During the third quarter, the listed infrastructure sector experienced positive returns, yet it trailed behind global equities, which benefited from a risk-on market sentiment. This period was characterized by robust performance across various infrastructure segments. U.S. utilities and North American natural gas and pipeline companies emerged as frontrunners, buoyed by the escalating demand for power to support AI-driven data centers. Complementary factors, such as resilient European markets for renewable energy and high utilization rates for Canadian pipeline assets, further propelled growth in these areas. Conversely, European utilities faced headwinds, with U.K. water companies being particularly affected by rising interest rates, and French toll roads experiencing idiosyncratic weaknesses due to political uncertainties.

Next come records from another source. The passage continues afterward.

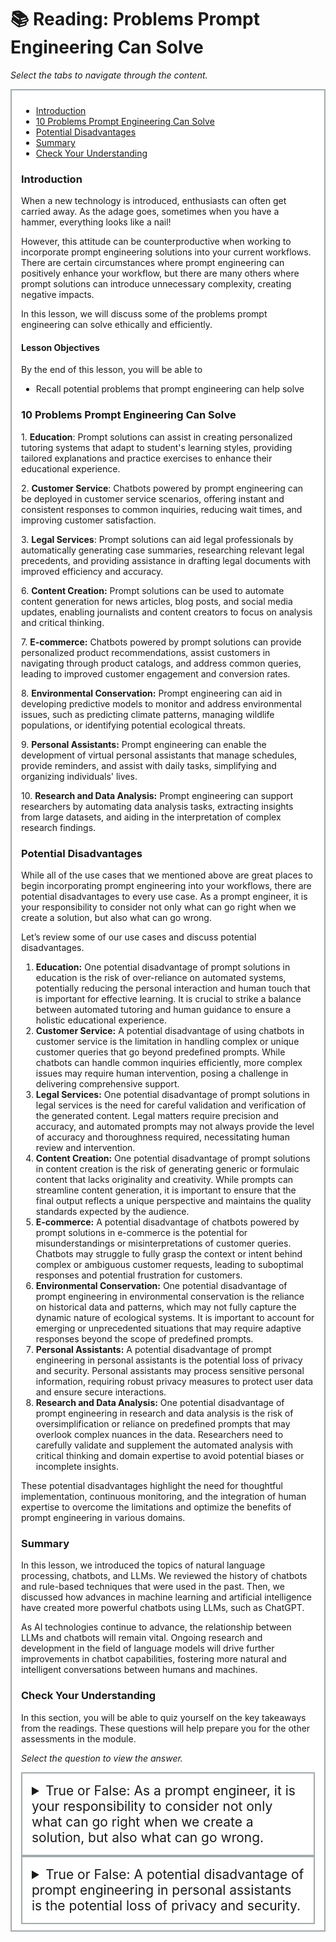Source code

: # 📚 Reading: Problems Prompt Engineering Can Solve

<p><em>Select the tabs to navigate through the content.</em></p>
<div style="margin: 1em 0%; padding: 10px 15px; border: 2px solid #A2AAAD; background: #ffffff; font-size: 100%; overflow: auto;">
<div class="enhanceable_content tabs">
<ul>
<li><a href="#fragment-1">Introduction</a></li>
<li><a href="#fragment-2">10 Problems Prompt Engineering Can Solve</a></li>
<li><a href="#fragment-3">Potential Disadvantages</a></li>
<li><a href="#fragment-4">Summary</a></li>
<li><a href="#fragment-5">Check Your Understanding</a></li>
</ul>
<div id="fragment-1" style="overflow: auto:;">
<h3>Introduction</h3>
<p>When a new technology is introduced, enthusiasts can often get carried away. As the adage goes, sometimes when you have a hammer, everything looks like a nail!</p>
<p>However, this attitude can be counterproductive when working to incorporate prompt engineering solutions into your current workflows. There are certain circumstances where prompt engineering can positively enhance your workflow, but there are many others where prompt solutions can introduce unnecessary complexity, creating negative impacts.</p>
<p>In this lesson, we will discuss some of the problems prompt engineering can solve ethically and efficiently.</p>
<h4>Lesson Objectives</h4>
<p>By the end of this lesson, you will be able to&nbsp;</p>
<ul>
<li>Recall potential problems that prompt engineering can help solve</li>
</ul>
</div>
<div id="fragment-2" style="overflow: auto:;">
<h3>10 Problems Prompt Engineering Can Solve</h3>
<p>1. <strong>Education</strong>: Prompt solutions can assist in creating personalized tutoring systems that adapt to student's learning styles, providing tailored explanations and practice exercises to enhance their educational experience.</p>
<p>2. <strong>Customer Service</strong>: Chatbots powered by prompt engineering can be deployed in customer service scenarios, offering instant and consistent responses to common inquiries, reducing wait times, and improving customer satisfaction.</p>
<p>3. <strong>Legal Services</strong>: Prompt solutions can aid legal professionals by automatically generating case summaries, researching relevant legal precedents, and providing assistance in drafting legal documents with improved efficiency and accuracy.</p>
<p>6. <strong>Content Creation:</strong> Prompt solutions can be used to automate content generation for news articles, blog posts, and social media updates, enabling journalists and content creators to focus on analysis and critical thinking.</p>
<p>7. <strong>E-commerce:</strong> Chatbots powered by prompt solutions can provide personalized product recommendations, assist customers in navigating through product catalogs, and address common queries, leading to improved customer engagement and conversion rates.</p>
<p>8. <strong>Environmental Conservation:</strong> Prompt engineering can aid in developing predictive models to monitor and address environmental issues, such as predicting climate patterns, managing wildlife populations, or identifying potential ecological threats.</p>
<p>9. <strong>Personal Assistants:</strong> Prompt engineering can enable the development of virtual personal assistants that manage schedules, provide reminders, and assist with daily tasks, simplifying and organizing individuals' lives.</p>
<p>10. <strong>Research and Data Analysis:</strong> Prompt engineering can support researchers by automating data analysis tasks, extracting insights from large datasets, and aiding in the interpretation of complex research findings.</p>
</div>
<div id="fragment-3" style="overflow: auto:;">
<h3>Potential Disadvantages</h3>
<p>While all of the use cases that we mentioned above are great places to begin incorporating prompt engineering into your workflows, there are potential disadvantages to every use case. As a prompt engineer, it is your responsibility to consider not only what can go right when we create a solution, but also what can go wrong.</p>
<p>Let’s review some of our use cases and discuss potential disadvantages.&nbsp;</p>
<ol style="list-style-type: decimal;">
<li><strong>Education:</strong> One potential disadvantage of prompt solutions in education is the risk of over-reliance on automated systems, potentially reducing the personal interaction and human touch that is important for effective learning. It is crucial to strike a balance between automated tutoring and human guidance to ensure a holistic educational experience.</li>
<li><strong>Customer Service:</strong> A potential disadvantage of using chatbots in customer service is the limitation in handling complex or unique customer queries that go beyond predefined prompts. While chatbots can handle common inquiries efficiently, more complex issues may require human intervention, posing a challenge in delivering comprehensive support.</li>
<li><strong>Legal Services:</strong> One potential disadvantage of prompt solutions in legal services is the need for careful validation and verification of the generated content. Legal matters require precision and accuracy, and automated prompts may not always provide the level of accuracy and thoroughness required, necessitating human review and intervention.</li>
<li><strong>Content Creation:</strong> One potential disadvantage of prompt solutions in content creation is the risk of generating generic or formulaic content that lacks originality and creativity. While prompts can streamline content generation, it is important to ensure that the final output reflects a unique perspective and maintains the quality standards expected by the audience.</li>
<li><strong>E-commerce:</strong> A potential disadvantage of chatbots powered by prompt solutions in e-commerce is the potential for misunderstandings or misinterpretations of customer queries. Chatbots may struggle to fully grasp the context or intent behind complex or ambiguous customer requests, leading to suboptimal responses and potential frustration for customers.</li>
<li><strong>Environmental Conservation:</strong> One potential disadvantage of prompt engineering in environmental conservation is the reliance on historical data and patterns, which may not fully capture the dynamic nature of ecological systems. It is important to account for emerging or unprecedented situations that may require adaptive responses beyond the scope of predefined prompts.</li>
<li><strong>Personal Assistants:</strong> A potential disadvantage of prompt engineering in personal assistants is the potential loss of privacy and security. Personal assistants may process sensitive personal information, requiring robust privacy measures to protect user data and ensure secure interactions.</li>
<li><strong>Research and Data Analysis:</strong> One potential disadvantage of prompt engineering in research and data analysis is the risk of oversimplification or reliance on predefined prompts that may overlook complex nuances in the data. Researchers need to carefully validate and supplement the automated analysis with critical thinking and domain expertise to avoid potential biases or incomplete insights.</li>
</ol>
<p>These potential disadvantages highlight the need for thoughtful implementation, continuous monitoring, and the integration of human expertise to overcome the limitations and optimize the benefits of prompt engineering in various domains.</p>
</div>
<div id="fragment-4" style="overflow: auto:;">
<h3>Summary</h3>
<p>In this lesson, we introduced the topics of natural language processing, chatbots, and LLMs. We reviewed the history of chatbots and rule-based techniques that were used in the past. Then, we discussed how advances in machine learning and artificial intelligence have created more powerful chatbots using LLMs, such as ChatGPT.</p>
<p>As AI technologies continue to advance, the relationship between LLMs and chatbots will remain vital. Ongoing research and development in the field of language models will drive further improvements in chatbot capabilities, fostering more natural and intelligent conversations between humans and machines.</p>
</div>
<div id="fragment-5" style="overflow: auto:;">
<h3>Check Your Understanding</h3>
<p>In this section, you will be able to quiz yourself on the key takeaways from the readings. These questions will help prepare you for the other assessments in the module.&nbsp;</p>
<p><em>Select the question to view the answer.</em></p>
<details>
<summary style="padding: 15px; font-size: 150%; border: 2px solid #A2AAAD;">True or False: As a prompt engineer, it is your responsibility to consider not only what can go right when we create a solution, but also what can go wrong.</summary>
<p style="margin-left: 10px;">True, there are certain circumstances where prompt engineering can positively enhance your workflow, but there are many others where prompt solutions can introduce unnecessary complexity, creating negative impacts.</p>
</details><details>
<summary style="padding: 15px; font-size: 150%; border: 2px solid #A2AAAD;">True or False: A potential disadvantage of prompt engineering in personal assistants is the potential loss of privacy and security.</summary>
<p style="margin-left: 10px;">True, personal assistants may process sensitive personal information, requiring robust privacy measures to protect user data and ensure secure interactions.</p>
</details></div>
</div>
</div>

The communication towers sector recorded the lowest performance, as it navigated a deceleration in carrier capital expenditure within the ongoing 5G rollout, with investors eagerly anticipating positive catalysts in the final quarter.
Regionally, the U.S. and Canada were the primary drivers of growth, showcasing the strength of companies like Entergy, a regulated U.S. electric utility, and TC Energy, a major North American natural gas company. Entergy's stock surged on the back of new data center contracts, while TC Energy capitalized on favorable conditions for project origination and stable, long-term contracts. On the other hand, U.K. water utility Severn Trent and French toll road operator Vinci experienced declines. Severn Trent's share price was impacted by concerns over U.K. fiscal policy, and Vinci suffered from political instability in France, despite its toll road operations continuing to meet expectations. The quarter also saw strategic portfolio adjustments, including the initiation of a position in Spanish electric utility Iberdrola, known for its high-quality assets and favorable regulatory environment, and the divestment from Brazilian electric utility Eletrobras, U.K. water company United Utilities, and Canadian energy infrastructure company Pembina Pipeline.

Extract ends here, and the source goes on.